* TO DO:
The data beneath this task has to be reprinted character for character.

* TASK INPUTS:
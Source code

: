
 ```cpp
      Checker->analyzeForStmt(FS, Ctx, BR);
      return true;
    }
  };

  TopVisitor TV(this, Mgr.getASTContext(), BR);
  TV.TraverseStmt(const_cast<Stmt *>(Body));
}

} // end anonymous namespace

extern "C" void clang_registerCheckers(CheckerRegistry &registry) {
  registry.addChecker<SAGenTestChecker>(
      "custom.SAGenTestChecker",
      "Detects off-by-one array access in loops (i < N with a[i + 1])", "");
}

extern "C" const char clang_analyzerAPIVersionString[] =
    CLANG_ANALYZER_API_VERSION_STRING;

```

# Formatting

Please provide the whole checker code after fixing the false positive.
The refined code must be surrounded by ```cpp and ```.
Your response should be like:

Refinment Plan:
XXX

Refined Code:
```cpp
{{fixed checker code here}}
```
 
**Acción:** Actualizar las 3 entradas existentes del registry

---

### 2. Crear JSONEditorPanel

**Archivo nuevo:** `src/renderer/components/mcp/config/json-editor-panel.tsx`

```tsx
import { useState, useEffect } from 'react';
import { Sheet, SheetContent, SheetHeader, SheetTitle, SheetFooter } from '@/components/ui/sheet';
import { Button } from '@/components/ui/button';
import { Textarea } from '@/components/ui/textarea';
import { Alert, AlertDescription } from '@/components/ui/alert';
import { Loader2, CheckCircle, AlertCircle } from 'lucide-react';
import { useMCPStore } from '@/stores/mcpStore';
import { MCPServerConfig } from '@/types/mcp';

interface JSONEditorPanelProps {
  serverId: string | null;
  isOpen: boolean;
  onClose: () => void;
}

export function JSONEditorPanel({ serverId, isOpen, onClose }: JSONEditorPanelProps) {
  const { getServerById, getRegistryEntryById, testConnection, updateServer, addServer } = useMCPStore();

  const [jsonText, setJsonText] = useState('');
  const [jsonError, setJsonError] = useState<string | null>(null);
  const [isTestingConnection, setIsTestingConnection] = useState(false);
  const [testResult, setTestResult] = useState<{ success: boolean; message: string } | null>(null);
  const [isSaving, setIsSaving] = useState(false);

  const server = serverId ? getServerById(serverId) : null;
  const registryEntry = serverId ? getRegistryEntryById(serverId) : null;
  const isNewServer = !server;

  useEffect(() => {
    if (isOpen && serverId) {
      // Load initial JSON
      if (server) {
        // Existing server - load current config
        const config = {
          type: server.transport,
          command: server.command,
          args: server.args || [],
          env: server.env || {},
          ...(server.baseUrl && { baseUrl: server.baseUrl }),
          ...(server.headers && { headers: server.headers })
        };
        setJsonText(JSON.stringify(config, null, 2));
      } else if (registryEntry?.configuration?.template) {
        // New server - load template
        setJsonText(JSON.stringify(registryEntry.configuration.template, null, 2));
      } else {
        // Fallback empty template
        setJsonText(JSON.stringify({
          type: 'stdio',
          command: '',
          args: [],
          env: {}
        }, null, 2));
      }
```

* RESPONSE FOR THIS EXERCISE:
Source code

:
 ```cpp
      Checker->analyzeForStmt(FS, Ctx, BR);
      return true;
    }
  };

  TopVisitor TV(this, Mgr.getASTContext(), BR);
  TV.TraverseStmt(const_cast<Stmt *>(Body));
}

} // end anonymous namespace

extern "C" void clang_registerCheckers(CheckerRegistry &registry) {
  registry.addChecker<SAGenTestChecker>(
      "custom.SAGenTestChecker",
      "Detects off-by-one array access in loops (i < N with a[i + 1])", "");
}

extern "C" const char clang_analyzerAPIVersionString[] =
    CLANG_ANALYZER_API_VERSION_STRING;

```

# Formatting

Please provide the whole checker code after fixing the false positive.
The refined code must be surrounded by ```cpp and ```.
Your response should be like:

Refinment Plan:
XXX

Refined Code:
```cpp
{{fixed checker code here}}
```
 
**Acción:** Actualizar las 3 entradas existentes del registry

---

### 2. Crear JSONEditorPanel

**Archivo nuevo:** `src/renderer/components/mcp/config/json-editor-panel.tsx`

```tsx
import { useState, useEffect } from 'react';
import { Sheet, SheetContent, SheetHeader, SheetTitle, SheetFooter } from '@/components/ui/sheet';
import { Button } from '@/components/ui/button';
import { Textarea } from '@/components/ui/textarea';
import { Alert, AlertDescription } from '@/components/ui/alert';
import { Loader2, CheckCircle, AlertCircle } from 'lucide-react';
import { useMCPStore } from '@/stores/mcpStore';
import { MCPServerConfig } from '@/types/mcp';

interface JSONEditorPanelProps {
  serverId: string | null;
  isOpen: boolean;
  onClose: () => void;
}

export function JSONEditorPanel({ serverId, isOpen, onClose }: JSONEditorPanelProps) {
  const { getServerById, getRegistryEntryById, testConnection, updateServer, addServer } = useMCPStore();

  const [jsonText, setJsonText] = useState('');
  const [jsonError, setJsonError] = useState<string | null>(null);
  const [isTestingConnection, setIsTestingConnection] = useState(false);
  const [testResult, setTestResult] = useState<{ success: boolean; message: string } | null>(null);
  const [isSaving, setIsSaving] = useState(false);

  const server = serverId ? getServerById(serverId) : null;
  const registryEntry = serverId ? getRegistryEntryById(serverId) : null;
  const isNewServer = !server;

  useEffect(() => {
    if (isOpen && serverId) {
      // Load initial JSON
      if (server) {
        // Existing server - load current config
        const config = {
          type: server.transport,
          command: server.command,
          args: server.args || [],
          env: server.env || {},
          ...(server.baseUrl && { baseUrl: server.baseUrl }),
          ...(server.headers && { headers: server.headers })
        };
        setJsonText(JSON.stringify(config, null, 2));
      } else if (registryEntry?.configuration?.template) {
        // New server - load template
        setJsonText(JSON.stringify(registryEntry.configuration.template, null, 2));
      } else {
        // Fallback empty template
        setJsonText(JSON.stringify({
          type: 'stdio',
          command: '',
          args: [],
          env: {}
        }, null, 2));
      }
```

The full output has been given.